##### Given records
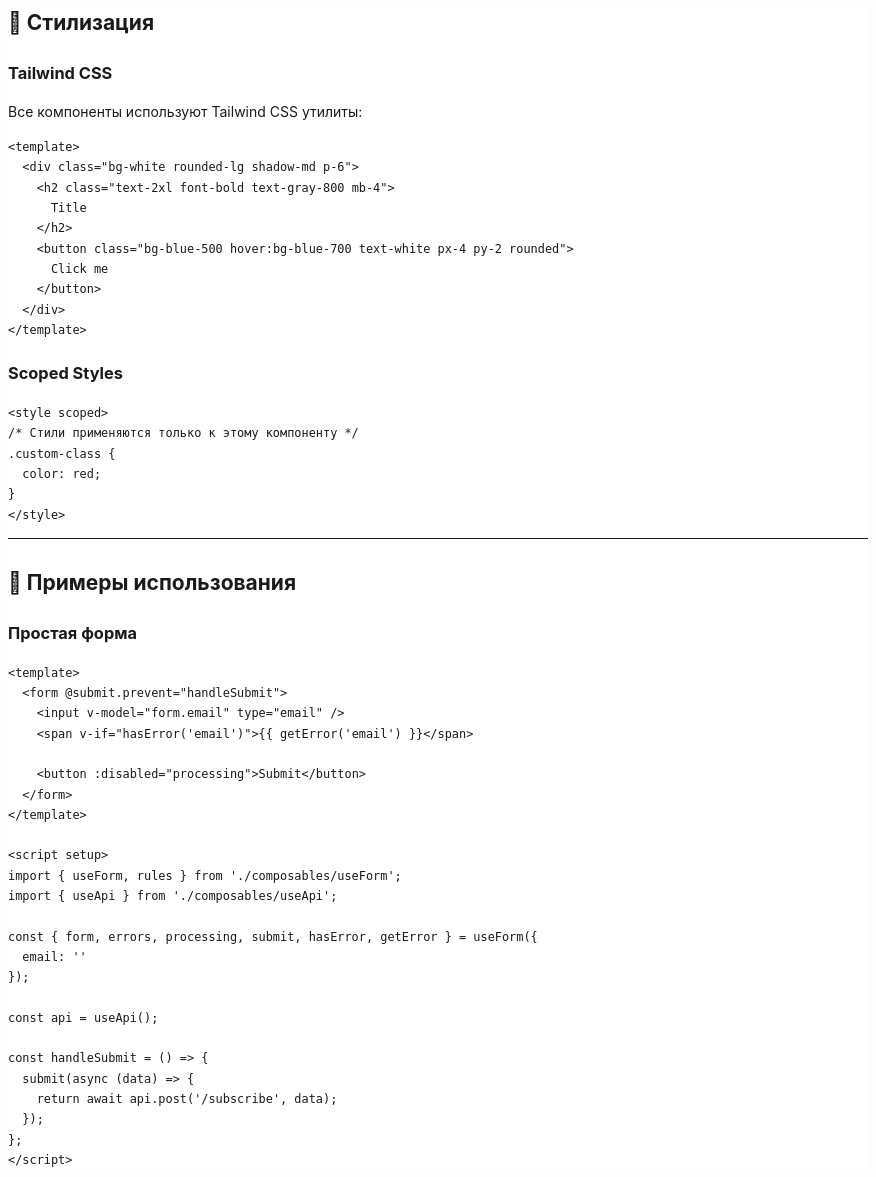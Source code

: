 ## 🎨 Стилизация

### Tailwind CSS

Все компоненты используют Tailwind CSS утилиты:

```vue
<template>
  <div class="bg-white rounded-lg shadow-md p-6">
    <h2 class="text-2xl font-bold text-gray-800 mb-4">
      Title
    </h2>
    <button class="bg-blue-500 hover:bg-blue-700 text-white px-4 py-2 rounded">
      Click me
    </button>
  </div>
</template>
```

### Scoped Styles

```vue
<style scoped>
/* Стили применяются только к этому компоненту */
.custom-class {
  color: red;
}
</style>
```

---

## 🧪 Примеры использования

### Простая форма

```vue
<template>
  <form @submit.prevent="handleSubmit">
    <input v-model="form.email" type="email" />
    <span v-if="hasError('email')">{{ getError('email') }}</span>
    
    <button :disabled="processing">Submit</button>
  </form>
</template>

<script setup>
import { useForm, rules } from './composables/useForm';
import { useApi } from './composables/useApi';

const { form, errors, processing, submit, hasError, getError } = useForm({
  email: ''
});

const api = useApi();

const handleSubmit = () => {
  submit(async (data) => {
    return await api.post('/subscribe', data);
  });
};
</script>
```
##########
* Description of the task
Where a line above contains the string "const", copy that line.

* Written answer
const { form, errors, processing, submit, hasError, getError } = useForm({
const api = useApi();
const handleSubmit = () => {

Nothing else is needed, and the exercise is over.